On 01/25/2017 04:10 AM, Hannes Reinecke wrote:
> On 01/25/2017 09:07 AM, Hannes Reinecke wrote:
>> On 01/25/2017 08:39 AM, Hannes Reinecke wrote:
>>> On 01/24/2017 11:06 PM, Jens Axboe wrote:
>>>> On 01/24/2017 12:55 PM, Jens Axboe wrote:
>>>>> Try this patch. We only want to bump it for the driver tags, not the
>>>>> scheduler side.
>>>>
>>>> More complete version, this one actually tested. I think this should fix
>>>> your issue, let me know.
>>>>
>>> Nearly there.
>>> The initial stall is gone, but the test got hung at the 'stonewall'
>>> sequence again:
>>>
>>> [global]
>>> bs=4k
>>> ioengine=libaio
>>> iodepth=256
>>> size=4g
>>> direct=1
>>> runtime=60
>>> # directory=/mnt
>>> numjobs=32
>>> group_reporting
>>> cpus_allowed_policy=split
>>> filename=/dev/md127
>>>
>>> [seq-read]
>>> rw=read
>>> -> stonewall
>>>
>>> [rand-read]
>>> rw=randread
>>> stonewall
>>>
>>> Restarting all queues made the fio job continue.
>>> There were 4 queues with state 'restart', and one queue with state 'active'.

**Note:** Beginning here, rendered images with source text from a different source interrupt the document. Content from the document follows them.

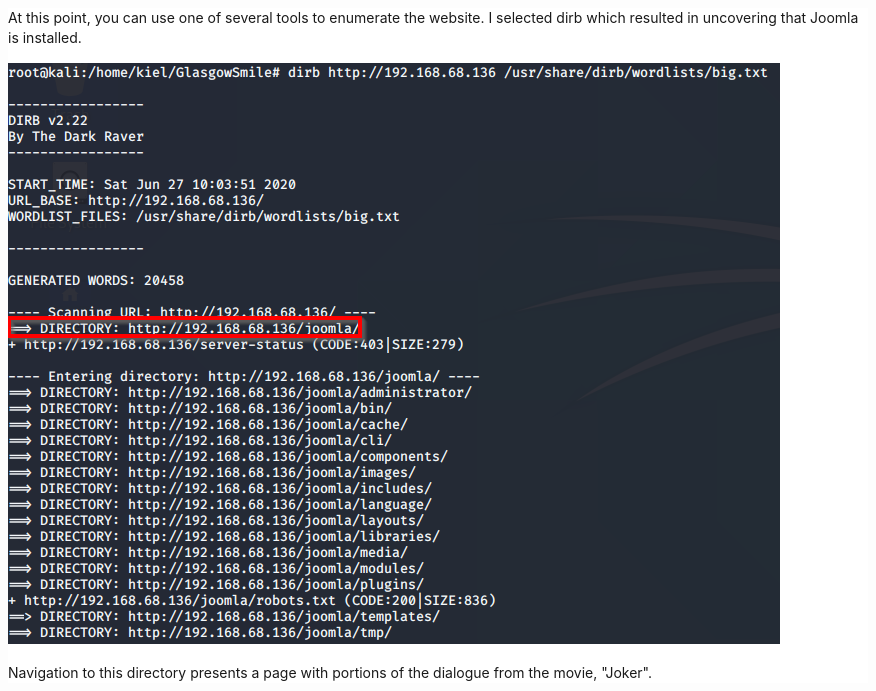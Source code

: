 At this point, you can use one of several tools to enumerate the website. I selected dirb which resulted in uncovering that Joomla is installed.

![Glasgow Smile dirb](/assets/img/Glasgow5.png)

Navigation to this directory presents a page with portions of the dialogue from the movie, "Joker". 
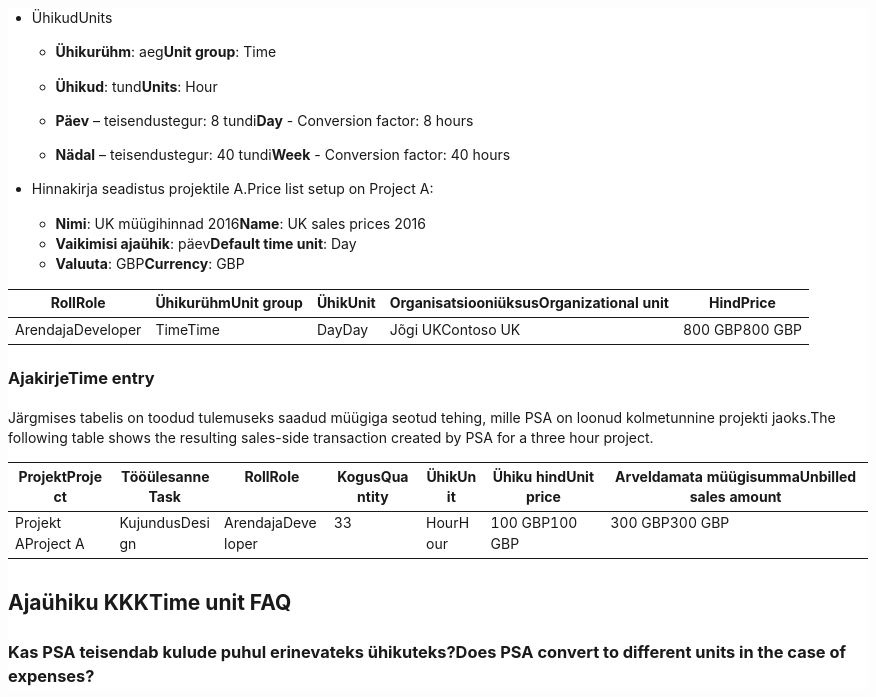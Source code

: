 - <span data-ttu-id="1ff27-158">Ühikud</span><span class="sxs-lookup"><span data-stu-id="1ff27-158">Units</span></span>

   - <span data-ttu-id="1ff27-159">**Ühikurühm**: aeg</span><span class="sxs-lookup"><span data-stu-id="1ff27-159">**Unit group**: Time</span></span> 
   - <span data-ttu-id="1ff27-160">**Ühikud**: tund</span><span class="sxs-lookup"><span data-stu-id="1ff27-160">**Units**: Hour</span></span> 
    
    - <span data-ttu-id="1ff27-161">**Päev** – teisendustegur: 8 tundi</span><span class="sxs-lookup"><span data-stu-id="1ff27-161">**Day** - Conversion factor: 8 hours</span></span>       
    - <span data-ttu-id="1ff27-162">**Nädal** – teisendustegur: 40 tundi</span><span class="sxs-lookup"><span data-stu-id="1ff27-162">**Week** - Conversion factor: 40 hours</span></span>  
        
- <span data-ttu-id="1ff27-163">Hinnakirja seadistus projektile A.</span><span class="sxs-lookup"><span data-stu-id="1ff27-163">Price list setup on Project A:</span></span>

    - <span data-ttu-id="1ff27-164">**Nimi**: UK müügihinnad 2016</span><span class="sxs-lookup"><span data-stu-id="1ff27-164">**Name**: UK sales prices 2016</span></span> 
    - <span data-ttu-id="1ff27-165">**Vaikimisi ajaühik**: päev</span><span class="sxs-lookup"><span data-stu-id="1ff27-165">**Default time unit**: Day</span></span> 
    - <span data-ttu-id="1ff27-166">**Valuuta**: GBP</span><span class="sxs-lookup"><span data-stu-id="1ff27-166">**Currency**: GBP</span></span>

| <span data-ttu-id="1ff27-167">Roll</span><span class="sxs-lookup"><span data-stu-id="1ff27-167">Role</span></span>      | <span data-ttu-id="1ff27-168">Ühikurühm</span><span class="sxs-lookup"><span data-stu-id="1ff27-168">Unit group</span></span> | <span data-ttu-id="1ff27-169">Ühik</span><span class="sxs-lookup"><span data-stu-id="1ff27-169">Unit</span></span> | <span data-ttu-id="1ff27-170">Organisatsiooniüksus</span><span class="sxs-lookup"><span data-stu-id="1ff27-170">Organizational unit</span></span> | <span data-ttu-id="1ff27-171">Hind</span><span class="sxs-lookup"><span data-stu-id="1ff27-171">Price</span></span>   |
|-----------|------------|------|---------------------|---------|
| <span data-ttu-id="1ff27-172">Arendaja</span><span class="sxs-lookup"><span data-stu-id="1ff27-172">Developer</span></span> | <span data-ttu-id="1ff27-173">Time</span><span class="sxs-lookup"><span data-stu-id="1ff27-173">Time</span></span>       | <span data-ttu-id="1ff27-174">Day</span><span class="sxs-lookup"><span data-stu-id="1ff27-174">Day</span></span>  | <span data-ttu-id="1ff27-175">Jõgi UK</span><span class="sxs-lookup"><span data-stu-id="1ff27-175">Contoso UK</span></span>          | <span data-ttu-id="1ff27-176">800 GBP</span><span class="sxs-lookup"><span data-stu-id="1ff27-176">800 GBP</span></span> |

### <a name="time-entry"></a><span data-ttu-id="1ff27-177">Ajakirje</span><span class="sxs-lookup"><span data-stu-id="1ff27-177">Time entry</span></span>

<span data-ttu-id="1ff27-178">Järgmises tabelis on toodud tulemuseks saadud müügiga seotud tehing, mille PSA on loonud kolmetunnine projekti jaoks.</span><span class="sxs-lookup"><span data-stu-id="1ff27-178">The following table shows the resulting sales-side transaction created by PSA for a three hour project.</span></span>


| <span data-ttu-id="1ff27-179">Projekt</span><span class="sxs-lookup"><span data-stu-id="1ff27-179">Project</span></span>   | <span data-ttu-id="1ff27-180">Tööülesanne</span><span class="sxs-lookup"><span data-stu-id="1ff27-180">Task</span></span>    | <span data-ttu-id="1ff27-181">Roll</span><span class="sxs-lookup"><span data-stu-id="1ff27-181">Role</span></span>      | <span data-ttu-id="1ff27-182">Kogus</span><span class="sxs-lookup"><span data-stu-id="1ff27-182">Quantity</span></span> | <span data-ttu-id="1ff27-183">Ühik</span><span class="sxs-lookup"><span data-stu-id="1ff27-183">Unit</span></span>  | <span data-ttu-id="1ff27-184">Ühiku hind</span><span class="sxs-lookup"><span data-stu-id="1ff27-184">Unit price</span></span> | <span data-ttu-id="1ff27-185">Arveldamata müügisumma</span><span class="sxs-lookup"><span data-stu-id="1ff27-185">Unbilled sales amount</span></span> |
|-----------|---------|-----------|----------|-------|------------|-----------------------|
| <span data-ttu-id="1ff27-186">Projekt A</span><span class="sxs-lookup"><span data-stu-id="1ff27-186">Project A</span></span> | <span data-ttu-id="1ff27-187">Kujundus</span><span class="sxs-lookup"><span data-stu-id="1ff27-187">Design</span></span>  | <span data-ttu-id="1ff27-188">Arendaja</span><span class="sxs-lookup"><span data-stu-id="1ff27-188">Developer</span></span> | <span data-ttu-id="1ff27-189">3</span><span class="sxs-lookup"><span data-stu-id="1ff27-189">3</span></span>        | <span data-ttu-id="1ff27-190">Hour</span><span class="sxs-lookup"><span data-stu-id="1ff27-190">Hour</span></span>  | <span data-ttu-id="1ff27-191">100 GBP</span><span class="sxs-lookup"><span data-stu-id="1ff27-191">100 GBP</span></span>    | <span data-ttu-id="1ff27-192">300 GBP</span><span class="sxs-lookup"><span data-stu-id="1ff27-192">300 GBP</span></span>               |

## <a name="time-unit-faq"></a><span data-ttu-id="1ff27-193">Ajaühiku KKK</span><span class="sxs-lookup"><span data-stu-id="1ff27-193">Time unit FAQ</span></span>

### <a name="does-psa-convert-to-different-units-in-the-case-of-expenses"></a><span data-ttu-id="1ff27-194">Kas PSA teisendab kulude puhul erinevateks ühikuteks?</span><span class="sxs-lookup"><span data-stu-id="1ff27-194">Does PSA convert to different units in the case of expenses?</span></span>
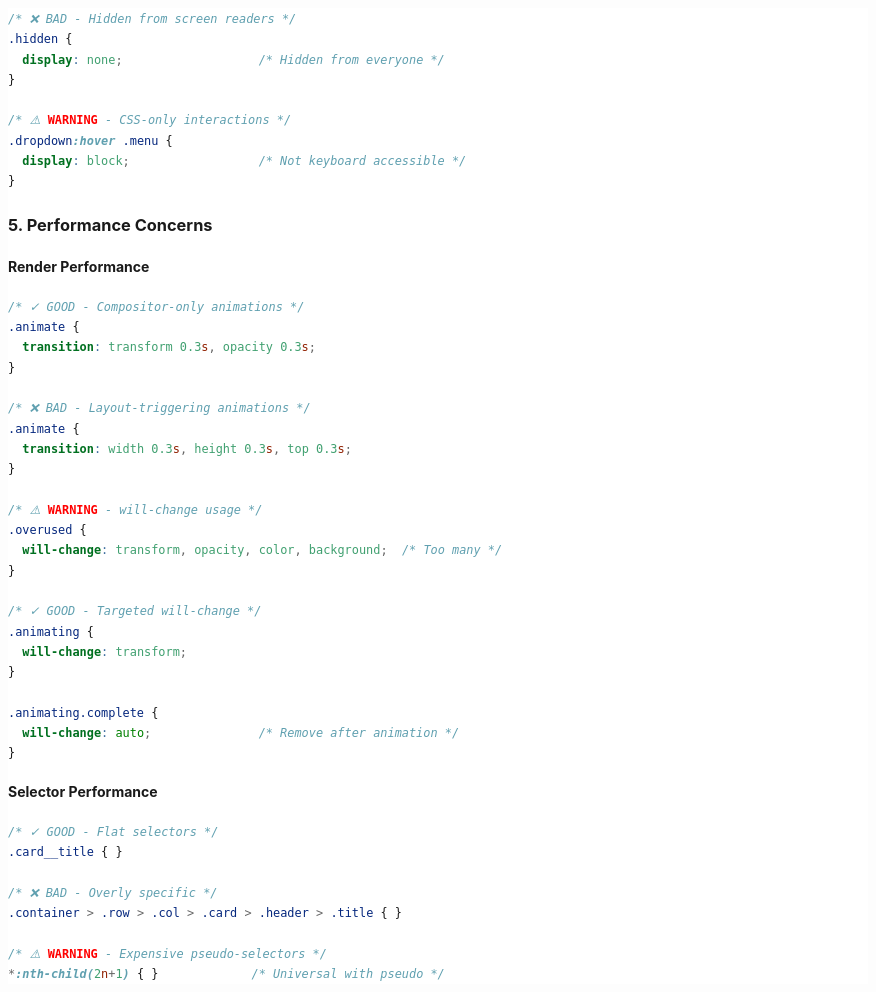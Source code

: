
 ```css
/* ❌ BAD - Hidden from screen readers */
.hidden {
  display: none;                   /* Hidden from everyone */
}

/* ⚠️ WARNING - CSS-only interactions */
.dropdown:hover .menu {
  display: block;                  /* Not keyboard accessible */
}
```

### 5. Performance Concerns

#### Render Performance
```css
/* ✓ GOOD - Compositor-only animations */
.animate {
  transition: transform 0.3s, opacity 0.3s;
}

/* ❌ BAD - Layout-triggering animations */
.animate {
  transition: width 0.3s, height 0.3s, top 0.3s;
}

/* ⚠️ WARNING - will-change usage */
.overused {
  will-change: transform, opacity, color, background;  /* Too many */
}

/* ✓ GOOD - Targeted will-change */
.animating {
  will-change: transform;
}

.animating.complete {
  will-change: auto;               /* Remove after animation */
}
```

#### Selector Performance
```css
/* ✓ GOOD - Flat selectors */
.card__title { }

/* ❌ BAD - Overly specific */
.container > .row > .col > .card > .header > .title { }

/* ⚠️ WARNING - Expensive pseudo-selectors */
*:nth-child(2n+1) { }             /* Universal with pseudo */
```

>>> So we're missing a queue run somewhere.
>>>
>> I've found the queue stalls are gone with this patch:
>>
>> diff --git a/block/blk-mq-sched.h b/block/blk-mq-sched.h
>> index 6b465bc..de5db6c 100644
>> --- a/block/blk-mq-sched.h
>> +++ b/block/blk-mq-sched.h
>> @@ -113,6 +113,15 @@ static inline void blk_mq_sched_put_rq_priv(struct
>> request_queue *q,
>> }
>>
>> static inline void
>> +blk_mq_sched_restart(struct blk_mq_hw_ctx *hctx)
>> +{
>> + if (test_bit(BLK_MQ_S_SCHED_RESTART, &hctx->state)) {
>> + clear_bit(BLK_MQ_S_SCHED_RESTART, &hctx->state);
>> + blk_mq_run_hw_queue(hctx, true);
>> + }
>> +}
>> +
>> +static inline void
>> blk_mq_sched_completed_request(struct blk_mq_hw_ctx *hctx, struct
>> request *rq)
>> {
>> struct elevator_queue *e = hctx->queue->elevator;
>> @@ -123,11 +132,6 @@ static inline void blk_mq_sched_put_rq_priv(struct
>> request_queue *q,
>> BUG_ON(rq->internal_tag == -1);
>>
>> blk_mq_put_tag(hctx, hctx->sched_tags, rq->mq_ctx,
>> rq->internal_tag);
>> -
>> - if (test_bit(BLK_MQ_S_SCHED_RESTART, &hctx->state)) {
>> - clear_bit(BLK_MQ_S_SCHED_RESTART, &hctx->state);
>> - blk_mq_run_hw_queue(hctx, true);
>> - }
>> }
>>
>> static inline void blk_mq_sched_started_request(struct request *rq)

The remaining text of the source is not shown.